Diknu Schneeberger: Momentan sehr, sehr groß. Auch Selbstfindung. (überlegt) Ich bin seit zwei Jahren auf der Suche (lacht). Ich bin auch Buddhist geworden und habe einen großen Lebenswandel durchgemacht. Ich habe festgestellt, dass ich sehr unglücklich war, obwohl ich scheinbar alles hatte. Ich habe gemerkt, dass da irgendetwas nicht zusammenpasst. Von den äußeren Umständen hat alles gepasst, um der glücklichste Mensch auf der Welt zu sein. Innerlich war ich deprimiert und von Ängsten geplagt, teilweise auch sehr egoistisch und egozentrisch. Ich bin dann den Büchern des Dalai Lamas begegnet und seit dann bin ich draufgekommen, dass es nicht nur mir schlecht geht, sondern der ganzen Welt. Alle leiden und so weiter. Ich habe dann Lösungen für alle Probleme gesehen.

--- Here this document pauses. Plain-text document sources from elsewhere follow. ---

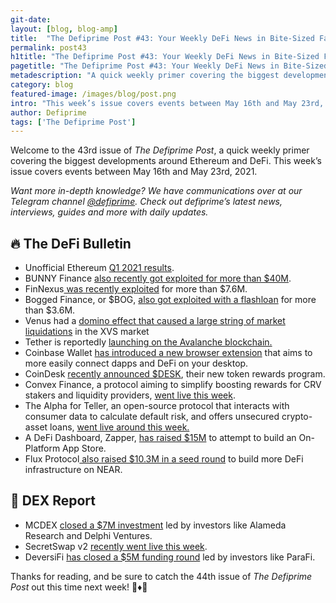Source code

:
 ```yaml
---
git-date:
layout: [blog, blog-amp]
title:  "The Defiprime Post #43: Your Weekly DeFi News in Bite-Sized Fashion"
permalink: post43
h1title: "The Defiprime Post #43: Your Weekly DeFi News in Bite-Sized Fashion"
pagetitle: "The Defiprime Post #43: Your Weekly DeFi News in Bite-Sized Fashion"
metadescription: "A quick weekly primer covering the biggest developments around Ethereum and DeFi. This week’s issue covers events between May 16th and May 23rd, 2021"
category: blog
featured-image: /images/blog/post.png
intro: "This week’s issue covers events between May 16th and May 23rd, 2021"
author: Defiprime
tags: ['The Defiprime Post']
---
```


Welcome to the 43rd issue of _The Defiprime Post_, a quick weekly primer covering the biggest developments around Ethereum and DeFi. This week’s issue covers events between May 16th and May 23rd, 2021.

_Want more in-depth knowledge? We have communications over at our Telegram channel [@defiprime](https://t.me/defiprime). Check out defiprime’s latest news, interviews, guides and more with daily updates._


## 🔥 The DeFi Bulletin

*   Unofficial Ethereum [Q1 2021 results](https://draecomino.substack.com/p/ethereum-q1-2021-results).
*   BUNNY Finance [also recently got exploited for more than $40M](https://twitter.com/defiprime/status/1395152519777587200?s=20). 
*   FinNexus[ was recently exploited](https://twitter.com/defiprime/status/1394326022242258945) for more than $7.6M.
*   Bogged Finance, or $BOG, [also got exploited with a flashloan](https://twitter.com/defiprime/status/1396125800093523970) for more than $3.6M.
*   Venus had a [domino effect that caused a large string of market liquidations](https://blog.venus.io/venus-incident-report-xvs-liquidations-451be68bb08f) in the XVS market
*   Tether is reportedly [launching on the Avalanche blockchain.](https://www.theblockcrypto.com/linked/105010/tether-avalanche-blockchain-usdt-avax)
*   Coinbase Wallet [has introduced a new browser extension](https://blog.coinbase.com/coinbase-wallet-introduces-new-browser-extension-dd067403b86) that aims to more easily connect dapps and DeFi on your desktop.
*   CoinDesk [recently announced $DESK](https://www.coindesk.com/introducing-desk-token-rewards-program), their new token rewards program.
*   Convex Finance, a protocol aiming to simplify boosting rewards for CRV stakers and liquidity providers, [went live this week](https://convexfinance.medium.com/convex-finance-pre-launch-announcement-3630b2a428d0).
*   The Alpha for Teller, an open-source protocol that interacts with consumer data to calculate default risk, and offers unsecured crypto-asset loans, [went live around this week.](https://medium.com/teller-finance/teller-alpha-launch-933453e9c81)
*   A DeFi Dashboard, Zapper, [has raised $15M](https://www.coindesk.com/defi-dashboard-zapper-raises-15m-to-build-on-platform-app-store) to attempt to build an On-Platform App Store.
*   Flux Protocol[ also raised $10.3M in a seed round](https://www.coindesk.com/flux-protocol-raises-10-3m-seed-round-to-build-defi-infrastructure-on-near?amp=1&__twitter_impression=true&s=09) to build more DeFi infrastructure on NEAR.

## 💱 DEX Report

*   MCDEX [closed a $7M investment](https://mcdex.medium.com/mcdex-closes-7m-investment-962512f40c97?s=09) led by investors like Alameda Research and Delphi Ventures.
*   SecretSwap v2 [recently went live this week](https://scrt.network/blog/secretswap-v2-is-now-live).
*   DeversiFi [has closed a $5M funding round](https://blog.deversifi.com/deversifi-closes-oversubscribed-round-lead-by-parafi/) led by investors like ParaFi.

Thanks for reading, and be sure to catch the 44th issue of _The Defiprime Post_ out this time next week! 👋♦️👋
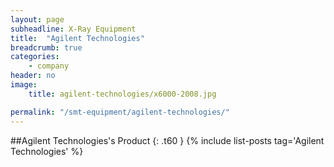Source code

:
 ```yaml
---
layout: page
subheadline: X-Ray Equipment
title:  "Agilent Technologies"
breadcrumb: true
categories:
    - company
header: no
image:
    title: agilent-technologies/x6000-2008.jpg

permalink: "/smt-equipment/agilent-technologies/"
---
```


##Agilent Technologies's Product
{: .t60 }
{% include list-posts tag='Agilent Technologies' %}
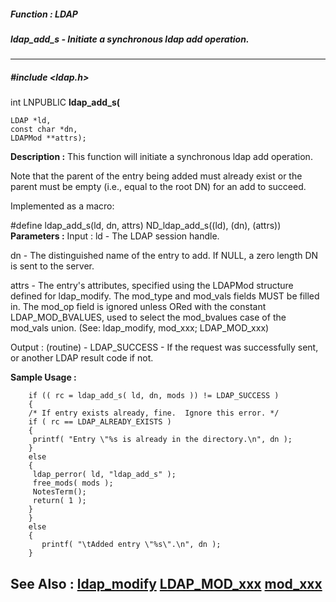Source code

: ##### Function : LDAP
##### ldap_add_s - Initiate a synchronous ldap add operation.
---
##### #include <ldap.h>
int LNPUBLIC **ldap_add_s(**

	LDAP *ld,
	const char *dn,
	LDAPMod **attrs);
**Description :**
This function will initiate a synchronous ldap add operation.

Note that the parent of the entry being added must already exist or the parent 
must be empty (i.e., equal to the root DN) for an add to succeed.

Implemented as a macro:

#define ldap_add_s(ld, dn, attrs) ND_ldap_add_s((ld), (dn), (attrs))
**Parameters :**
Input :
ld  -  The LDAP session handle.

dn  -  The distinguished name of the entry to add.  If NULL, a zero length DN is sent to the server.

attrs  -  The entry's attributes, specified using the LDAPMod structure defined for ldap_modify. The mod_type and mod_vals fields MUST be filled in.  The mod_op field is ignored unless ORed with the constant LDAP_MOD_BVALUES, used to select the mod_bvalues case of the mod_vals union. (See: ldap_modify, mod_xxx; LDAP_MOD_xxx)

Output :
(routine)  -  LDAP_SUCCESS  - If the request was successfully sent, or another LDAP result code if not.


**Sample Usage :**
```
    if (( rc = ldap_add_s( ld, dn, mods )) != LDAP_SUCCESS )
    {
	/* If entry exists already, fine.  Ignore this error. */
	if ( rc == LDAP_ALREADY_EXISTS )
	{
	 printf( "Entry \"%s is already in the directory.\n", dn );
	}
	else
	{
	 ldap_perror( ld, "ldap_add_s" );
	 free_mods( mods );
	 NotesTerm();
	 return( 1 );
	}
    }
    else
    {
       printf( "\tAdded entry \"%s\".\n", dn );
    }
```
**See Also :**
[ldap_modify](D:/md_files/ldap_modify.md)
[LDAP_MOD_xxx](D:/md_files/LDAP_MOD_xxx.md)
[mod_xxx](D:/md_files/mod_xxx.md)
---
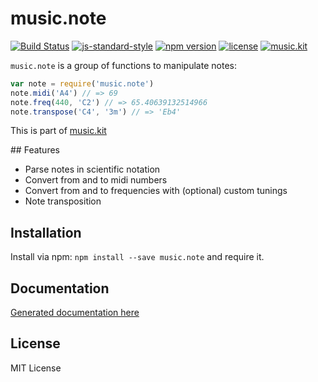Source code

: # music.note

[![Build Status](https://travis-ci.org/danigb/music.note.svg?branch=master)](https://travis-ci.org/danigb/music.note)
[![js-standard-style](https://img.shields.io/badge/code%20style-standard-brightgreen.svg?style=flat)](https://github.com/feross/standard)
[![npm version](https://img.shields.io/npm/v/music.note.svg)](https://www.npmjs.com/package/music.note)
[![license](https://img.shields.io/npm/l/music.note.svg)](https://www.npmjs.com/package/music.note)
[![music.kit](https://img.shields.io/badge/music-kit-yellow.svg)](https://www.npmjs.com/package/music.kit)

`music.note` is a group of functions to manipulate notes:

```js
var note = require('music.note')
note.midi('A4') // => 69
note.freq(440, 'C2') // => 65.40639132514966
note.transpose('C4', '3m') // => 'Eb4'
```

This is part of [music.kit](https://github.com/danigb/music.kit)

## Features

- Parse notes in scientific notation
- Convert from and to midi numbers
- Convert from and to frequencies with (optional) custom tunings
- Note transposition

## Installation

Install via npm: `npm install --save music.note` and require it.

## Documentation

[Generated documentation here](https://github.com/danigb/music.note/blob/master/API.md)

## License

MIT License
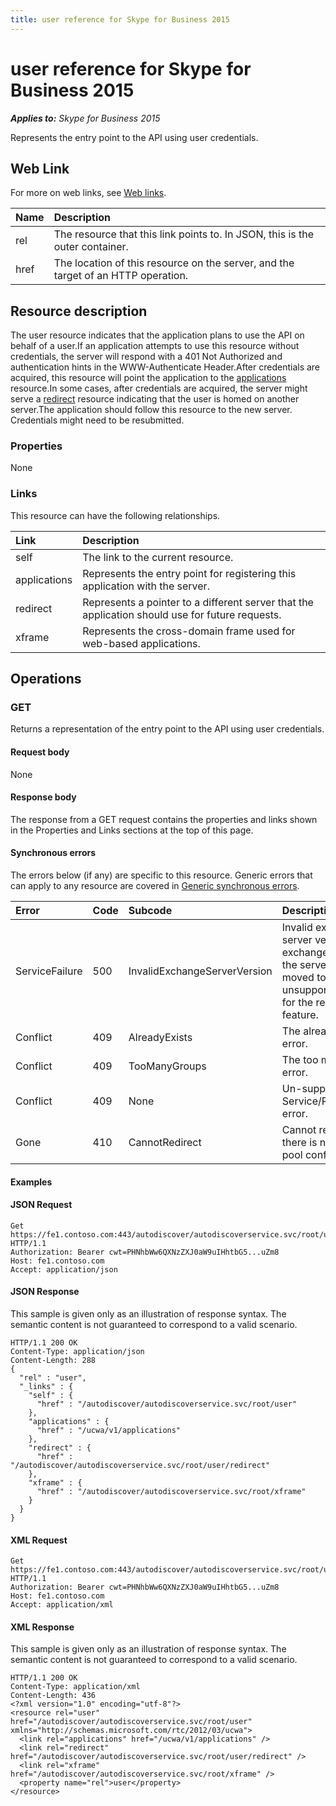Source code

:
 ```yaml
---
title: user reference for Skype for Business 2015
---
```

# user reference for Skype for Business 2015

 _**Applies to:** Skype for Business 2015_


Represents the entry point to the API using user credentials.
            

## Web Link
<a name = "sectionSection0"> </a>

For more on web links, see [Web links](WebLinks.md).


|**Name**|**Description**|
|:-----|:-----|
|rel|The resource that this link points to. In JSON, this is the outer container.|
|href|The location of this resource on the server, and the target of an HTTP operation.|

## Resource description
<a name = "sectionSection1"> </a>

The user resource indicates that the application plans to use the API on behalf of a user.If an application attempts to use this resource without credentials, the server will respond with a 401 Not Authorized and authentication hints in the WWW-Authenticate Header.After credentials are acquired, this resource will point the application to the [applications](applications_ref.md) resource.In some cases, after credentials are acquired, the server might serve a [redirect](redirect_ref.md) resource indicating that the user is homed on another server.The application should follow this resource to the new server. Credentials might need to be resubmitted.

### Properties



None

### Links



This resource can have the following relationships.

|**Link**|**Description**|
|:-----|:-----|
|self|The link to the current resource.|
|applications|Represents the entry point for registering this application with the server.|
|redirect|Represents a pointer to a different server that the application should use for future requests.|
|xframe|Represents the cross-domain frame used for web-based applications.|

## Operations



<a name="sectionSection2"></a>

### GET




Returns a representation of the entry point to the API using user credentials.

#### Request body



None


#### Response body



The response from a GET request contains the properties and links shown in the Properties and Links sections at the top of this page.

#### Synchronous errors



The errors below (if any) are specific to this resource. Generic errors that can apply to any resource are covered in [Generic synchronous errors](GenericSynchronousErrors.md).

|**Error**|**Code**|**Subcode**|**Description**|
|:-----|:-----|:-----|:-----|
|ServiceFailure|500|InvalidExchangeServerVersion|Invalid exchange server version.The exchange mailbox of the server might have moved to an unsupported version for the required feature.|
|Conflict|409|AlreadyExists|The already exists error.|
|Conflict|409|TooManyGroups|The too many groups error.|
|Conflict|409|None|Un-supported Service/Resource/API error.|
|Gone|410|CannotRedirect|Cannot redirect since there is no back up pool configured.|

#### Examples




#### JSON Request




```
Get https://fe1.contoso.com:443/autodiscover/autodiscoverservice.svc/root/user HTTP/1.1
Authorization: Bearer cwt=PHNhbWw6QXNzZXJ0aW9uIHhtbG5...uZm8
Host: fe1.contoso.com
Accept: application/json

```


#### JSON Response



This sample is given only as an illustration of response syntax. The semantic content is not guaranteed to correspond to a valid scenario.
```
HTTP/1.1 200 OK
Content-Type: application/json
Content-Length: 288
{
  "rel" : "user",
  "_links" : {
    "self" : {
      "href" : "/autodiscover/autodiscoverservice.svc/root/user"
    },
    "applications" : {
      "href" : "/ucwa/v1/applications"
    },
    "redirect" : {
      "href" : "/autodiscover/autodiscoverservice.svc/root/user/redirect"
    },
    "xframe" : {
      "href" : "/autodiscover/autodiscoverservice.svc/root/xframe"
    }
  }
}
```


#### XML Request




```
Get https://fe1.contoso.com:443/autodiscover/autodiscoverservice.svc/root/user HTTP/1.1
Authorization: Bearer cwt=PHNhbWw6QXNzZXJ0aW9uIHhtbG5...uZm8
Host: fe1.contoso.com
Accept: application/xml

```


#### XML Response



This sample is given only as an illustration of response syntax. The semantic content is not guaranteed to correspond to a valid scenario.
```
HTTP/1.1 200 OK
Content-Type: application/xml
Content-Length: 436
<?xml version="1.0" encoding="utf-8"?>
<resource rel="user" href="/autodiscover/autodiscoverservice.svc/root/user" xmlns="http://schemas.microsoft.com/rtc/2012/03/ucwa">
  <link rel="applications" href="/ucwa/v1/applications" />
  <link rel="redirect" href="/autodiscover/autodiscoverservice.svc/root/user/redirect" />
  <link rel="xframe" href="/autodiscover/autodiscoverservice.svc/root/xframe" />
  <property name="rel">user</property>
</resource>
```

subtext.at: An das Nirwana und an die Wiedergeburt glaubst du?
Diknu Schneeberger: Mittlerweile immer mehr, ja. Ich denke, dass es noch etwas Anderes gibt als das eigene Ich.
subtext.at: Eigentlich will man sich ja stets von den Erwachsenen abgrenzen. Du hast mit deinem Vater in einer Band gespielt – genau gegenteilig.
Diknu Schneeberger: Ich hatte das Gefühl, mich abgrenzen zu wollen, sehr stark sogar, allerdings nicht gleich. Es kam mit achtzehn Jahren, denke ich. Ich habe das Gefühl gehabt, dass ich meinen eigenen Weg gehen muss. Davor war ich froh, solch eine stabile Person an meiner Seite zu haben. Martin und mein Vater waren für mich große Vorbilder, von ihnen konnte ich viel lernen. (überlegt) Ich habe irgendwann gemerkt, dass die Lebensanschauungen meines Vaters nicht mehr in die heutige Zeit passen. Ich habe mich an etwas festgehalten, was nicht mehr aktuell ist. Ältere soll man respektieren und von ihnen lernen, aber natürlich auch erkennen, dass nicht alles von ihnen in die heutige Zeit passt.
subtext.at: Vorhin hast du es schon erwähnt – nervt dich das, ständig „flexibel“ sein zu müssen?
Diknu Schneeberger: Mittlerweile nicht mehr, aber früher auf jeden Fall. Warum? Weil ich das Gefühl hatte, ich kann mich nirgends ausruhen und anhalten. Das hat mich sehr genervt und ich habe sehr darunter gelitten. Als Buddhist weiß man jedoch, dass alles vergänglich ist, das habe ich eingesehen und jetzt stört es mich nicht mehr. Ich schaue, dass ich jeden Augenblick genieße und mich in der Gegenwart verankere. Wenn man sich in der Gegenwart verankert, ist man flexibel.
subtext.at: Ist es dir leicht gefallen, diese Vergänglichkeit im Leben zu akzeptieren? Das ist für viele ein Thema, welches verdrängt wird.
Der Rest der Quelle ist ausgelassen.